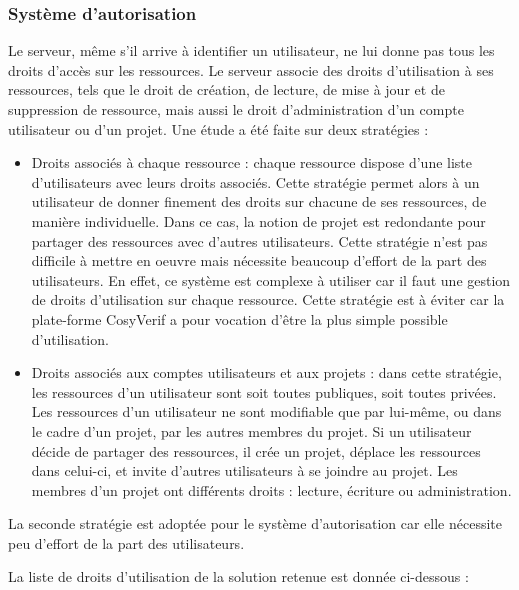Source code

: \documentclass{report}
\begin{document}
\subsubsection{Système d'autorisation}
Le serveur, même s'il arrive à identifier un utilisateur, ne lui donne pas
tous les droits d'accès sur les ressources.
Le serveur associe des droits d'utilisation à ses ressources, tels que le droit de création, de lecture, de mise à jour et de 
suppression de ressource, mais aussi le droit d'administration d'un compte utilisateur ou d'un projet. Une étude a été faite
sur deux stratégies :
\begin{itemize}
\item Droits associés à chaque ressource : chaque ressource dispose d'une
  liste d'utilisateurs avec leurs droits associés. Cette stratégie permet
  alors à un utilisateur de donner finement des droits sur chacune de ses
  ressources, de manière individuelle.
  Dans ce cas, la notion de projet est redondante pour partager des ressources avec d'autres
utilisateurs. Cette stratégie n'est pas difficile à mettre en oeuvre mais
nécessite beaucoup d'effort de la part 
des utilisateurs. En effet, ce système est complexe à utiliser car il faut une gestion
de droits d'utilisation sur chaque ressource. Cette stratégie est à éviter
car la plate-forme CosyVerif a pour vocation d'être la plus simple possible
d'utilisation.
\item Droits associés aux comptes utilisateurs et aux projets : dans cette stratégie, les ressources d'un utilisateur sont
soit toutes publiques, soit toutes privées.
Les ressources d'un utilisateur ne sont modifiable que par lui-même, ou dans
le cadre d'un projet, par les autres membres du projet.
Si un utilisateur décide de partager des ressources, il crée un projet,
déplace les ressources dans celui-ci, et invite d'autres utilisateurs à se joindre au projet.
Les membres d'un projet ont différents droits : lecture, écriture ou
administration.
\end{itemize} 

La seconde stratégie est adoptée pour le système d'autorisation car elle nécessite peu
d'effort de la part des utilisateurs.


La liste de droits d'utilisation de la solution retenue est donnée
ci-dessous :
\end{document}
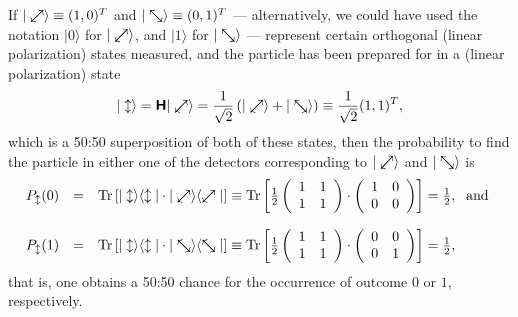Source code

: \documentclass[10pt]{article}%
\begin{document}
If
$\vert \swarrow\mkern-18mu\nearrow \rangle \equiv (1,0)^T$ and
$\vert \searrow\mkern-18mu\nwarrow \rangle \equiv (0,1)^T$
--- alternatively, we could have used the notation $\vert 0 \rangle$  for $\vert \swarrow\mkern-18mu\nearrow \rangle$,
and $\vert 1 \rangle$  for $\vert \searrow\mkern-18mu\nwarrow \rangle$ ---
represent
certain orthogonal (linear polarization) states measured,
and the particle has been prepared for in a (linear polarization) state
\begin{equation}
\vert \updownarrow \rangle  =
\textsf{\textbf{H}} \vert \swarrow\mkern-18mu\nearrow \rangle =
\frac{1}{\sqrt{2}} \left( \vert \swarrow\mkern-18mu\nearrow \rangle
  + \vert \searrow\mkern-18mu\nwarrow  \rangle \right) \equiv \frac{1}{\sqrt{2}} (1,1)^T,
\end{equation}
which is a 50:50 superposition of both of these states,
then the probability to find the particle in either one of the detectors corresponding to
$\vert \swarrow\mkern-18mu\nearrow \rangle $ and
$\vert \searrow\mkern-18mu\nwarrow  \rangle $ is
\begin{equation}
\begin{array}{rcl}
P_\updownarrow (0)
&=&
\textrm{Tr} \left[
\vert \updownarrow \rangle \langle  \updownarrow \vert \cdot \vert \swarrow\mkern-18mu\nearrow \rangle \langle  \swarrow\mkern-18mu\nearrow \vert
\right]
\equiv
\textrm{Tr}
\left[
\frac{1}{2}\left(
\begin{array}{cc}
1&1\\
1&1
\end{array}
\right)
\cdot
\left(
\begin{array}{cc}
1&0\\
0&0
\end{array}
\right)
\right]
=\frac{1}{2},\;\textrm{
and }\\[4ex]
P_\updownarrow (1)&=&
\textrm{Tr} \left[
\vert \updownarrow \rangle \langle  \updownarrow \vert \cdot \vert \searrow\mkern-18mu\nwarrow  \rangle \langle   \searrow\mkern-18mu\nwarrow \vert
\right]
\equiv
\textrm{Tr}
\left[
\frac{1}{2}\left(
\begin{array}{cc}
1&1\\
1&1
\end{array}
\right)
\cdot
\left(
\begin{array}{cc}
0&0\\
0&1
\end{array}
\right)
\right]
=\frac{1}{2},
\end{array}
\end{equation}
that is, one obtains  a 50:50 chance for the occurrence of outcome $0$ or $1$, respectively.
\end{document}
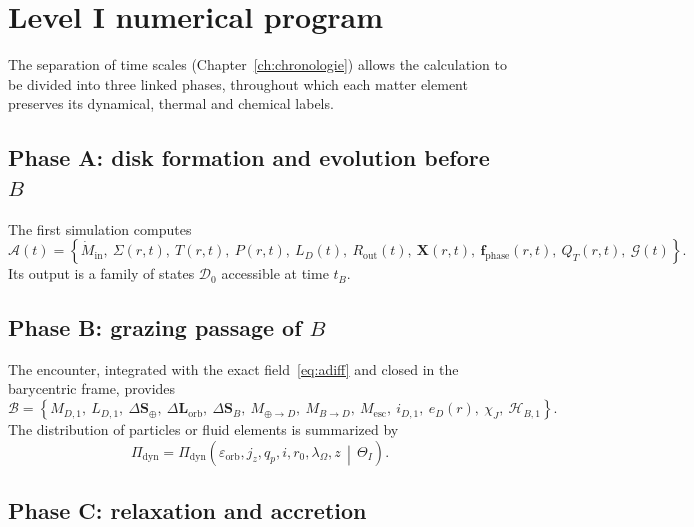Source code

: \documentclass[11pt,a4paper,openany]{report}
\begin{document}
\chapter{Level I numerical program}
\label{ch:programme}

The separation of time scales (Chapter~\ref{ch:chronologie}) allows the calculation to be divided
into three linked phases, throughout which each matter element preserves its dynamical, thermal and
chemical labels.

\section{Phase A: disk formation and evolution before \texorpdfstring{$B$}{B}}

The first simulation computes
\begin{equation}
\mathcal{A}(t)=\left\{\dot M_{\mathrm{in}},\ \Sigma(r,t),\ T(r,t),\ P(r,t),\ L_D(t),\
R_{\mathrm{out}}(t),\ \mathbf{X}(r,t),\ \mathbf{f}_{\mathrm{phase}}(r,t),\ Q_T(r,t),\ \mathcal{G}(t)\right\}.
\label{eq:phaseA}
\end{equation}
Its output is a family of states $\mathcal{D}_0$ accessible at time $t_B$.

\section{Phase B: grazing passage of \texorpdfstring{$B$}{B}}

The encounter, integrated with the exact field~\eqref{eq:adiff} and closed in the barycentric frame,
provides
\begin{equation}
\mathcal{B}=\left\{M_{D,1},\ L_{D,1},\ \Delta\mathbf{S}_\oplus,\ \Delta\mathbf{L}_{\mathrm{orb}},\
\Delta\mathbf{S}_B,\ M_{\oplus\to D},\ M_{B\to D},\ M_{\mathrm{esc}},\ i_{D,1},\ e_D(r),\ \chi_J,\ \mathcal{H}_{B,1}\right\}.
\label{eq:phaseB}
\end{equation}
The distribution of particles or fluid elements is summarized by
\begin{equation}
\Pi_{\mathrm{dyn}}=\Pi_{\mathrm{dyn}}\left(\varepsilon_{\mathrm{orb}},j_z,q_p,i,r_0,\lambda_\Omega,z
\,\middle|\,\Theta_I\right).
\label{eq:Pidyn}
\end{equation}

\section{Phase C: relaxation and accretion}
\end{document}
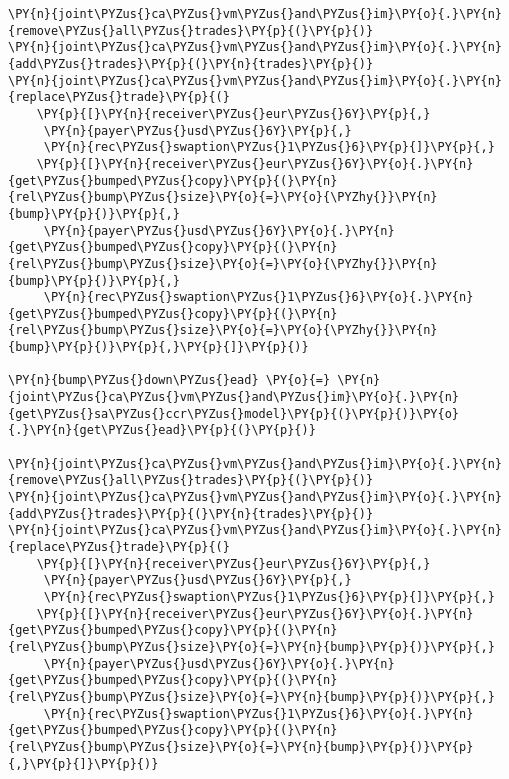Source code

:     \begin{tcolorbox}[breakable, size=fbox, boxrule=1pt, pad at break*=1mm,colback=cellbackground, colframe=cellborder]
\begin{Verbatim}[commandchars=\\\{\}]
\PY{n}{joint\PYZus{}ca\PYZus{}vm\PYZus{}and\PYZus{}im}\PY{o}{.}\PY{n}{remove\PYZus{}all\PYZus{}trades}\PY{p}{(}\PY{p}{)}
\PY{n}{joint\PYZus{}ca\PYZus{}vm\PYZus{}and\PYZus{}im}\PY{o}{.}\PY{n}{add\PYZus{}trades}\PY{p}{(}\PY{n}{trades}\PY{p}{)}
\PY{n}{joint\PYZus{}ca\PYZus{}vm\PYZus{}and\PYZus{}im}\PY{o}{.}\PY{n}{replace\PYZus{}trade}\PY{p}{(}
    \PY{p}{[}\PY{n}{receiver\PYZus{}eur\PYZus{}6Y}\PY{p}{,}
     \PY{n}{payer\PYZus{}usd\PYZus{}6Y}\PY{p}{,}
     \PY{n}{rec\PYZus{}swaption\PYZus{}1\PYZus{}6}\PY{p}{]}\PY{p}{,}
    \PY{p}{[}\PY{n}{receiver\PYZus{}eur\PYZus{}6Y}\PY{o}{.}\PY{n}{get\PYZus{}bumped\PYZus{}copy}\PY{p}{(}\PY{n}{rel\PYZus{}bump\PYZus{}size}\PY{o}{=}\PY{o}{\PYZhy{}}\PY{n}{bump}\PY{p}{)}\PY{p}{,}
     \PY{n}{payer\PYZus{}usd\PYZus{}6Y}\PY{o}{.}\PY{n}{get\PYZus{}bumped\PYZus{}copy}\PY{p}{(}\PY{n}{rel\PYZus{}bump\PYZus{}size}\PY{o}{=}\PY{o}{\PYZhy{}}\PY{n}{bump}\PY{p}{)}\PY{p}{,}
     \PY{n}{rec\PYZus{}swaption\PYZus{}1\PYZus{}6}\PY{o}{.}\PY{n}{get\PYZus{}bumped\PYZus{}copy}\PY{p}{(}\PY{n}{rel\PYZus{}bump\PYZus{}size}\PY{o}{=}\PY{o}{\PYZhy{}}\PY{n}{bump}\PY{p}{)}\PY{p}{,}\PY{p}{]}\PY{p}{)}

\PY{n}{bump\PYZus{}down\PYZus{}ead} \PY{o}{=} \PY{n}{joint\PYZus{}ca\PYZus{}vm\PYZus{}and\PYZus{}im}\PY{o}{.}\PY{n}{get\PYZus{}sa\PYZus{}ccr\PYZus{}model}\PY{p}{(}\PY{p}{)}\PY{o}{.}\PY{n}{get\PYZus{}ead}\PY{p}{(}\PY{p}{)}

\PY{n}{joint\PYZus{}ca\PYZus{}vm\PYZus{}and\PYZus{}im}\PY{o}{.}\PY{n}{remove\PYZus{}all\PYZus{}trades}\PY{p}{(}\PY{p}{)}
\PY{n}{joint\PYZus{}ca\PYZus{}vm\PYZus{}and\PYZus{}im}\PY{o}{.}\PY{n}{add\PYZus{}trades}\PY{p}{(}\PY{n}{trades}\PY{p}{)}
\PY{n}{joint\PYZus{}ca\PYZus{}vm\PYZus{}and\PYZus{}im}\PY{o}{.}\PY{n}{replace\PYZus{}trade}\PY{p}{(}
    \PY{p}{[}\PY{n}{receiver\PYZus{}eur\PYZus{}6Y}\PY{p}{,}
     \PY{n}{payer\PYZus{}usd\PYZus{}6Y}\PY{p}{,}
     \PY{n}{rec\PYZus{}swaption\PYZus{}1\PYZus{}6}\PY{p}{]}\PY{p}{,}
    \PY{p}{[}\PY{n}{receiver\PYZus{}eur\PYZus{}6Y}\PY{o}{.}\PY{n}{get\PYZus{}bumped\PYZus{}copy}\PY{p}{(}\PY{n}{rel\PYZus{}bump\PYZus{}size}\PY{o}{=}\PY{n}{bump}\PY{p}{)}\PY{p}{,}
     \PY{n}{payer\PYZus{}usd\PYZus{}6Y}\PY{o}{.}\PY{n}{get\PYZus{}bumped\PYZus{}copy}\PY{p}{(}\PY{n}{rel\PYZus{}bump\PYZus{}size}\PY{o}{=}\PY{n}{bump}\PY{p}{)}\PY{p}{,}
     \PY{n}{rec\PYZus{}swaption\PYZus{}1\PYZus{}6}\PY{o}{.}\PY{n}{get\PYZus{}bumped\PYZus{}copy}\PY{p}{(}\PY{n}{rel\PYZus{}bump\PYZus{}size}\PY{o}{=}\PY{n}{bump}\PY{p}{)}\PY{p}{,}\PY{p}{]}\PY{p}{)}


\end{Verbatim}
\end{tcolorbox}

■ ■ ■ ■ ■

▶ **Problem description**
Go through the material above and copy each line that has the word "effort".

▶ **Completed task**
nécessite beaucoup d'effort de la part 
d'effort de la part des utilisateurs.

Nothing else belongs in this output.